> **Problem details**
Across the entries that follow, work out the number of lines containing the string "result", and state it alone.

> **Task data**
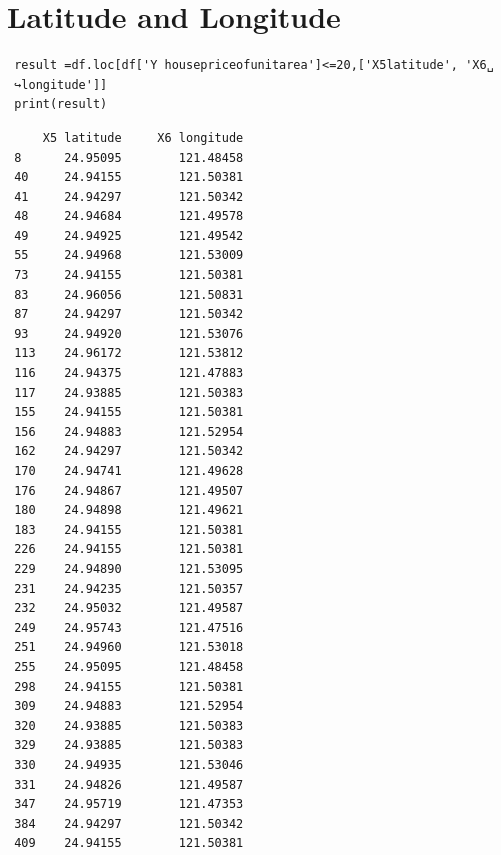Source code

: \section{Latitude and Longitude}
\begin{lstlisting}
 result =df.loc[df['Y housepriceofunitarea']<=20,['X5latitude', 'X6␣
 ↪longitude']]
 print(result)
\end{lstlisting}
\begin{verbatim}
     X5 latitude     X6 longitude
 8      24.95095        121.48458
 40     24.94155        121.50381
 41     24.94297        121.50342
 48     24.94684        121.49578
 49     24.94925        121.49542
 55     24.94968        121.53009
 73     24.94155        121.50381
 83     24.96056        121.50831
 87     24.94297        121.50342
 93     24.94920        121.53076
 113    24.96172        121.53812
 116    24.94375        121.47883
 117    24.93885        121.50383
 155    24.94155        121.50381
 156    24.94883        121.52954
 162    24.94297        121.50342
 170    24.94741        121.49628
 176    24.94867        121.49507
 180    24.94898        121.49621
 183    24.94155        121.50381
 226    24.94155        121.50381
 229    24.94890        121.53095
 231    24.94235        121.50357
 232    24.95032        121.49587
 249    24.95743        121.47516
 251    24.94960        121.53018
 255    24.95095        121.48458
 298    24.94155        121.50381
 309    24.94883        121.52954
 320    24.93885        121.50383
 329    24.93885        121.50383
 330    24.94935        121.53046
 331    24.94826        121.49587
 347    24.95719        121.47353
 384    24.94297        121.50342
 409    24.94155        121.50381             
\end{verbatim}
* * *
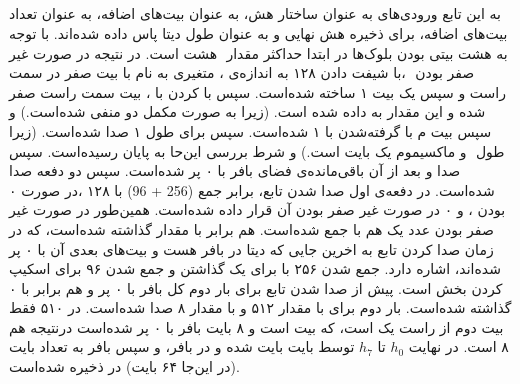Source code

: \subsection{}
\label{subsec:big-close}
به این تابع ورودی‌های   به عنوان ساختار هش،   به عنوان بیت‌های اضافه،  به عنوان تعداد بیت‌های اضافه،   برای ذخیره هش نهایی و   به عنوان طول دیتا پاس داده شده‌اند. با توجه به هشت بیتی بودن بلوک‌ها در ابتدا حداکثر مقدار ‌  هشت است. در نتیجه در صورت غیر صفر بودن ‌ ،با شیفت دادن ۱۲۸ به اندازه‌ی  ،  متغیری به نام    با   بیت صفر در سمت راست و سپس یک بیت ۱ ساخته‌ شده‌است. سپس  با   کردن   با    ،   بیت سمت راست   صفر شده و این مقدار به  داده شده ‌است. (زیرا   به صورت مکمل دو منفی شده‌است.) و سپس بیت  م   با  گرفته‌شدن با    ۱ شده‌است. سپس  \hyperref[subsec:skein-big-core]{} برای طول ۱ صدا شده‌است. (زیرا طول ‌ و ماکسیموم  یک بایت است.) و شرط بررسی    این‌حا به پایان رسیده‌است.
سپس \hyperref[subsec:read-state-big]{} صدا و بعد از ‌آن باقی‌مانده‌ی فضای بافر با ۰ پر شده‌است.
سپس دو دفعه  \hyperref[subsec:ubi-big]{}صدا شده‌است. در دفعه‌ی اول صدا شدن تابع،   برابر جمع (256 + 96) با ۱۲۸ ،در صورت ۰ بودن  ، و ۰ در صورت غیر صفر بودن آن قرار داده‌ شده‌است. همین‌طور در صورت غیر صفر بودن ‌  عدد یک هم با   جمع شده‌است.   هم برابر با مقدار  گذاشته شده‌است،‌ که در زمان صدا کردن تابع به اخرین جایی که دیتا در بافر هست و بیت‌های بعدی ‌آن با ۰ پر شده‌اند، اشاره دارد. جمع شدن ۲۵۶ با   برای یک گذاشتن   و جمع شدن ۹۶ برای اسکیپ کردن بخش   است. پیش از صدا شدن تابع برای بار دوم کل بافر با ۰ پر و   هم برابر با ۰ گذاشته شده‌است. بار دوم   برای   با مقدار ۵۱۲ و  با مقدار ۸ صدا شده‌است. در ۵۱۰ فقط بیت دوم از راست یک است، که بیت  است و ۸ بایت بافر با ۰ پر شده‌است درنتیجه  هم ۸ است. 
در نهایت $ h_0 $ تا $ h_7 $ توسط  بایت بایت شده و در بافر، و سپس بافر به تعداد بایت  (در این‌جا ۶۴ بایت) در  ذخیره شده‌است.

> **Response area**
2